Shame is an accumulation of painful feelings that come with the belief that who we are is not good enough.  It is wrapped in words like, “I’m stupid, bad, ugly, and dirty, damaged, or damaged goods.  Physical and emotional abandonment coupled with distorted or undefined boundaries are the root cause of shame.

 

In order to bring wholeness to in the life of one who experienced addictive behavior during childhood they need to acknowledge suppressed feelings, grieving losses and hurts.  Next build healthy boundaries by increasing self-awareness, identifying childhood violations and the offenders, express feelings about them and what was done then examine the state or your boundaries in your present relationships and clean them up if necessary.  Eleanor Roosevelt once said, “No one can make you feel inferior without your consent.” This quote to me is empowering as it relates to personal boundaries.

 

Philippians 4:7-9 (NASB)

7And the peace of God, which surpasses all comprehension, will guard your hearts and your minds in Christ Jesus. 8Finally, brethren, whatever is true, whatever is honorable, whatever is right, whatever is pure, whatever is lovely, whatever is of good repute, if there is any excellence and if anything worthy of praise, dwell on these things.  9The things you have learned and received and heard and seen in me practice these things, and the God of peace will be with you.

 

  

Proverbs 23:6-8 (ASV)

6 Eat thou not the bread of him that hath an evil eye, Neither desire thou his dainties: 7 For as he thinketh within himself, so is he: Eat and drink, saith he to thee; But his heart is not with thee.

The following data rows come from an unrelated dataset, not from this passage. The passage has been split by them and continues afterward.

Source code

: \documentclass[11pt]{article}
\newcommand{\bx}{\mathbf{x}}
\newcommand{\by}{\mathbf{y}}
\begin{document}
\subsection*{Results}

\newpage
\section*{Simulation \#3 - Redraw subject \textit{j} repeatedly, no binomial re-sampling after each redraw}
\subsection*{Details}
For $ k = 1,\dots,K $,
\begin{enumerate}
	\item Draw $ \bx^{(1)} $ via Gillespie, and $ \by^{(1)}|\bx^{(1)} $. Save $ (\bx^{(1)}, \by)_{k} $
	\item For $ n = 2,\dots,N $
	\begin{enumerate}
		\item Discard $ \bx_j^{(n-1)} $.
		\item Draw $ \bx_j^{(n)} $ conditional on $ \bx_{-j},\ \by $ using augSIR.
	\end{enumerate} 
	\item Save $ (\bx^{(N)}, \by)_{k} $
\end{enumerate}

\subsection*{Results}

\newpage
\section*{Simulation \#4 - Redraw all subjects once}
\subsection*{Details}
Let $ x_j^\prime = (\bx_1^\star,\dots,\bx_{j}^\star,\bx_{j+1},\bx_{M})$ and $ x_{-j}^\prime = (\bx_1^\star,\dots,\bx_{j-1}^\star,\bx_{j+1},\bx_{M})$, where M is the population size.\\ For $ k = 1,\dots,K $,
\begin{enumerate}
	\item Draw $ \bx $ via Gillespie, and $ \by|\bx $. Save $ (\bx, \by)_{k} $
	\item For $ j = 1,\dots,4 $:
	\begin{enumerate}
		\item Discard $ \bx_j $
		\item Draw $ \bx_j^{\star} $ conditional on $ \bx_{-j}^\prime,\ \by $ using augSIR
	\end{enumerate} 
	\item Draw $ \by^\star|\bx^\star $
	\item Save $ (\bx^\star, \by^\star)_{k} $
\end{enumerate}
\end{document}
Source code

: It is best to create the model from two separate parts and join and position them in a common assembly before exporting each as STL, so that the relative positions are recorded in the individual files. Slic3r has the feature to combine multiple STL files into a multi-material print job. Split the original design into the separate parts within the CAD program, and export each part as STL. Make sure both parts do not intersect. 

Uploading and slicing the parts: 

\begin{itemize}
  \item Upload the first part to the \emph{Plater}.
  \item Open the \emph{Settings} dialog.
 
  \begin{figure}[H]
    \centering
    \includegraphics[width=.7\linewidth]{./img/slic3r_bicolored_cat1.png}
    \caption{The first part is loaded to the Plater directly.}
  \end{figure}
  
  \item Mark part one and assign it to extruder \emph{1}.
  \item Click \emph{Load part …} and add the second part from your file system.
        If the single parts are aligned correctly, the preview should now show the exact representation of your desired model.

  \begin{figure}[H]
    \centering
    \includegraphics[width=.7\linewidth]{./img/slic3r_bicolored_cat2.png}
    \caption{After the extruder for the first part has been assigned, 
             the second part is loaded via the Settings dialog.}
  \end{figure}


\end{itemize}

Bryan Robinson, author of “Heal Your Self-Esteem: Recovery from Addictive Thinking” suggests that by changing how we think we can literally change how our personal lives are manifested.  He calls it applying healing patterns of thinking.  There are as follows:

 

  1. Principle of Perception.  Our perceptions of ourselves and the world are shaped by mental pictures of past reality that can be changed
  2. Principle of Choice.  We always have the power to choose how we will think, feel and behave; no matter how hopeless our lives seem to be.
  3. Principle of Vacuum.  Getting rid of addictive thoughts and feelings clears a pace for us to receive healing and happiness in our lives.
  4. Principle of Optimism. We can create a positive outlook and by looking on the positive side of situations rather than the negative side.
  5. Principle of Expectation.  Our expectations have self-fulfilling effects that create our experiences and thus our experiences of life become whatever we expect them to be.
  6. Principle of Harmony.  Our lives work when we align our thoughts, feelings, and actions to fit into the grand harmony of nature, rather than resist the natural force of the universe.
  7. Principle of Empowerment.  We are empowered when we think of ourselves as survivors instead of victims of life and when we accept responsibility for our thoughts, feelings, and actions.
  8. Principle of the Boomerang.  The thoughts we put out from within eventually come back to us in one form or another, just like a boomerang.
  9. Principle of Magnetism.  We attract people into our lives who think, feel, and behave like us and thus people closest to us are mirrors of ourselves.
  10. Principle of the Inner Guru.  Healing addictive thoughts and lifestyles come from the inside out not the outside in.

The addictive thinker can apply these principles replacing images in their mental scrapbook, letting go of unhealthy attitudes and behaviors that held them captive, moving from seeking approval from others to accepting themselves as God wonderful creation filled with peace.